Impulsive waves generated by subaerial landslides pose a significant threat to coastal or enclosed basin environments. However, simulating the intricate mechanisms involved is challenging due to the multiphase nature of the process, involving air, water, and granular materials interactions. While multiphase computational fluid dynamics (CFD) models offer realistic physics for improved simulations of landslide-induced waves, their high computational cost restricts their use to small-scale laboratory cases or domains. This study presents a multi-variable adaptive mesh refinement (AMR) approach integrated into a multiphase-CFD granular flow model to simulate subaerial landslide-induced wave phenomena. The AMR integration achieves dynamically evolving mesh resolutions in key areas of interest, significantly reducing the total cell count and mitigating computational overhead.

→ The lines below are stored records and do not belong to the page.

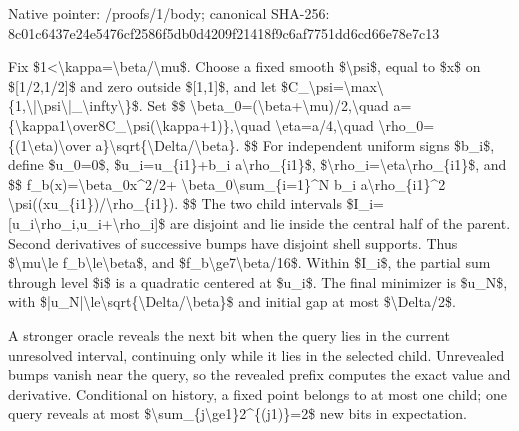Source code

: \documentclass[10pt,a4paper]{article}
\begin{document}
Native pointer: /proofs/1/body; canonical SHA-256: 8c01c6437e24e5476cf2586f\allowbreak{}5db0d4209f21418f9c6af775\allowbreak{}1dd6cd66e78e7c13


Fix \$1<\textbackslash{}kappa=\textbackslash{}beta/\textbackslash{}mu\$. Choose a fixed smooth \$\textbackslash{}psi\$, equal to \$x\$ on \$[1/2,1/2]\$ and zero outside \$[1,1]\$, and let \$C\_\textbackslash{}psi=\textbackslash{}max\textbackslash{}\{1,\textbackslash{}|\textbackslash{}psi\textbackslash{}|\_\textbackslash{}infty\textbackslash{}\}\$. Set
\$\$
\textbackslash{}beta\_0=(\textbackslash{}beta+\textbackslash{}mu)/2,\textbackslash{}quad a=\{\textbackslash{}kappa1\textbackslash{}over8C\_\textbackslash{}psi(\allowbreak{}\textbackslash{}kappa+1)\},\textbackslash{}quad
\textbackslash{}eta=a/4,\textbackslash{}quad \textbackslash{}rho\_0=\{(1\textbackslash{}eta)\textbackslash{}over a\}\textbackslash{}sqrt\{\textbackslash{}Delta/\textbackslash{}beta\}.
\$\$
For independent uniform signs \$b\_i\$, define \$u\_0=0\$,
\$u\_i=u\_\{i1\}+b\_i a\textbackslash{}rho\_\{i1\}\$, \$\textbackslash{}rho\_i=\textbackslash{}eta\textbackslash{}rho\_\{i1\}\$, and
\$\$
f\_b(x)=\textbackslash{}beta\_0x\textasciicircum{}2/2+
\textbackslash{}beta\_0\textbackslash{}sum\_\{i=1\}\textasciicircum{}N b\_i a\textbackslash{}rho\_\{i1\}\textasciicircum{}2
\textbackslash{}psi((xu\_\{i1\})/\textbackslash{}rho\_\{i1\}).
\$\$
The two child intervals \$I\_i=[u\_i\textbackslash{}rho\_i,u\_i+\textbackslash{}rho\_i]\$ are disjoint and lie inside the central half of the parent. Second derivatives of successive bumps have disjoint shell supports. Thus \$\textbackslash{}mu\textbackslash{}le f\_b\textbackslash{}le\textbackslash{}beta\$, and \$f\_b\textbackslash{}ge7\textbackslash{}beta/16\$. Within \$I\_i\$, the partial sum through level \$i\$ is a quadratic centered at \$u\_i\$. The final minimizer is \$u\_N\$, with \$|u\_N|\textbackslash{}le\textbackslash{}sqrt\{\textbackslash{}Delta/\textbackslash{}beta\}\$ and initial gap at most \$\textbackslash{}Delta/2\$.

A stronger oracle reveals the next bit when the query lies in the current unresolved interval, continuing only while it lies in the selected child. Unrevealed bumps vanish near the query, so the revealed prefix computes the exact value and derivative. Conditional on history, a fixed point belongs to at most one child; one query reveals at most \$\textbackslash{}sum\_\{j\textbackslash{}ge1\}2\textasciicircum{}\{(j1)\}=2\$ new bits in expectation.
\end{document}
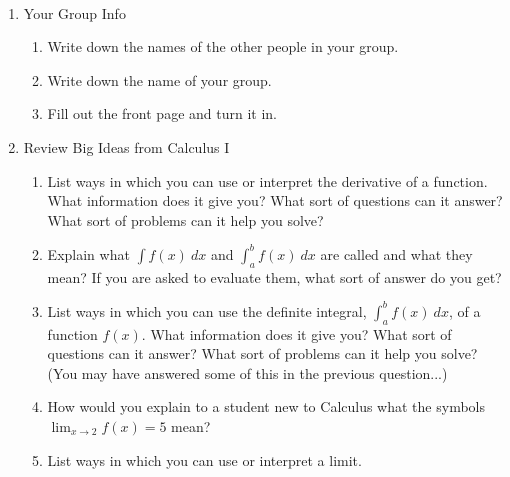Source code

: \documentclass[11pt,fleqn]{article}
\begin{document}
\renewcommand{\headrulewidth}{0pt}
\newcommand{\blank}[1]{\rule{#1}{0.75pt}}
\newcommand{\bc}{\begin{center}}
\newcommand{\ec}{\end{center}}
\renewcommand{\d}{\displaystyle}

\vspace*{-0.7in}

\begin{center}
  \large
  \\
\end{center}

\begin{enumerate}
\item {\Large{Your Group Info}}
	\begin{enumerate}
	\item Write down the names of the other people in your group. 
	\vspace{1.3in}
	\item Write down the name of your group.
	\vspace{0.5in}
	\item Fill out the front page and turn it in.
	\end{enumerate}
\item  {\Large{Review Big Ideas from Calculus I}}
	\begin{enumerate}
	\item List ways in which you can use or interpret the derivative of a function. What information does it give you? What sort of questions can it answer? What sort of problems can it help you solve?
	\vfill
	\item Explain what $\displaystyle{\int f(x) \: dx}$ and  $\displaystyle{\int_a^b f(x) \: dx}$ are called and what they mean? If you are asked to evaluate them, what sort of answer do you get?
	\vfill
	\newpage
	\item List ways in which you can use the definite integral,   $\displaystyle{\int_a^b f(x) \: dx}$, of a function $f(x).$ What information does it give you? What sort of questions can it answer? What sort of problems can it help you solve? (You may have answered some of this in the previous question...)
	\vfill
	\item How would you explain to a student new to Calculus what the symbols $\displaystyle{\lim_{x \to 2} f(x)=5}$ mean?
	
	\vspace{1in}
	
	\item List ways in which you can use or interpret a limit. 
\vfill
	
\end{enumerate}
\end{enumerate}
\end{document}
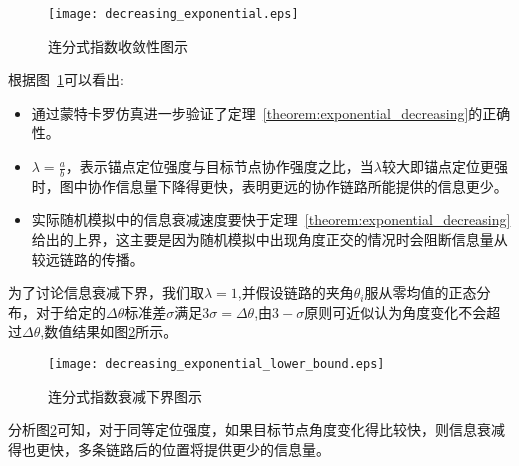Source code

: \begin{figure}
  \centering
  \texttt{[image: decreasing\_exponential.eps]}
  \caption{连分式指数收敛性图示}\label{fig:continuous_fraction_exponential}
\end{figure}
根据图~\ref{fig:continuous_fraction_exponential}可以看出:
\begin{itemize}
\item 通过蒙特卡罗仿真进一步验证了定理~\ref{theorem:exponential_decreasing}的正确性。
\item $\lambda=\frac{a}{b}$，表示锚点定位强度与目标节点协作强度之比，当$\lambda$较大即锚点定位更强时，图中协作信息量下降得更快，表明更远的协作链路所能提供的信息更少。
\item 实际随机模拟中的信息衰减速度要快于定理~\ref{theorem:exponential_decreasing}给出的上界，这主要是因为随机模拟中出现角度正交的情况时会阻断信息量从较远链路的传播。\end{itemize}

为了讨论信息衰减下界，我们取$\lambda=1$,并假设链路的夹角$\theta_i$服从零均值的正态分布，对于给定的$\Delta \theta$标准差$\sigma$满足$3\sigma=\Delta \theta$,由$3-\sigma$原则可近似认为角度变化不会超过$\Delta \theta$,数值结果如图\ref{fig:continuous_fraction_exponential_lower_bound}所示。
    \begin{figure}
      \centering
      \texttt{[image: decreasing\_exponential\_lower\_bound.eps]}
      \caption{连分式指数衰减下界图示}\label{fig:continuous_fraction_exponential_lower_bound}
    \end{figure}

    分析图\ref{fig:continuous_fraction_exponential_lower_bound}可知，对于同等定位强度，如果目标节点角度变化得比较快，则信息衰减得也更快，多条链路后的位置将提供更少的信息量。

The model’s performance is assessed across three laboratory-scale scenarios varying in landslide masses, particle sizes, water depths, and domain sizes. Results demonstrate that AMR maintains static-mesh model accuracy while improving computational efficiency, particularly in high cell count scenarios. Key findings highlight the AMR-enhanced model’s ability to capture both landslide and wave dynamics, showing grid-independence behavior and substantial reduction in computational time. The study emphasizes selecting appropriate AMR parameters, such as the refinement interval, to balance model accuracy and computational efficiency. Additionally, the detailed analysis of landslide dynamics reveals critical influences on wave generation, emphasizing the role of landslide deformation and water penetration in the leading and secondary wave characteristics. Several limitations and computational issues arising from AMR implementation are identified, with recommendations for future improvements. Overall, this study provides valuable insights into the potential of AMR-enhanced multiphase-CFD models for accurately and efficiently simulating landslide-induced waves, offering significant implications for coastal engineering applications.